For these models to work, two key factors are vital. The first is that there must be sufficient scale or, more specifically, customer reach. Reach determines the content-generated revenue potential and hence profitability. The second factor is the growing risk of failure owing to the rising volume of video content and series. A portfolio approach is needed to hedge this risk, and that requires substantial investments in a broader library of content, as opposed to an opportunistic, ad-hoc investment in a single series. To avoid a vicious circle, players should keep close tabs on how much content they require to hedge the risk. This may rule out any of the cited video models for smaller players.
Smaller telecom operators can play the video game by making a wide variety of content available to the widest possible audience through an intuitive and compelling interface. Larger players can also pursue this route alongside the video models cited above. Eventually this boils down to a battle for user experience, which is about building an appealing, easy-to-use interface that clusters all relevant content available.
In addition, telecoms should develop an effective engine that is able to provide the user with content recommendations.
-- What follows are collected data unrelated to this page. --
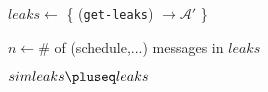 
\begin{bbox}[title={Algorithm $\msf{SimGetLeaks}$}]
	
	\begin{renumerate}
		\item $leaks \leftarrow$ \{ \Send (\texttt{get-leaks}) $\rightarrow \mathcal{\mathcal{A}'}$ \}
		\item $n \leftarrow \#$ of (schedule,...) messages in $leaks$
		\item $simleaks \pluseq leaks$
	\end{renumerate}

\end{bbox}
Consumers increasingly expect to be surprised and delighted by a personalised offering of what they consider enjoyable content. Because serendipity is important, telecoms should balance recommended content with suggestions for more mainstream offerings. The recommendation engine should work across different content platforms, from broadcast TV over VOD to Netflix or Amazon. Here is where telecoms can outdo the recommendation engines of the Netflixes and YouTubes of this world. They need to pursue open partnerships with third-party content providers allowing them to incorporate the OTT video content in their recommendation engine.
Finally, adding a context-specific dimension (location, time, device) to recommendations can allow telecom operators to get the jump on smart TV providers, which are building similar capabilities.
The powerful desire for instant gratification is driving a huge viewership potential for video. In an increasingly global video world, however, the jury is still out on which models can really generate significant revenues for domestic telecom operators and media companies. Carriers can play a role in bringing together multiple sources of content and in helping consumers navigate this landscape. No-regret moves for telecom operators include innovating open, easy-to-use interfaces that help consumers navigate content and cross-platform recommendation engines that work across devices. The time to make these moves is now, before smart TV manufacturers and global OTT players start to fill this space.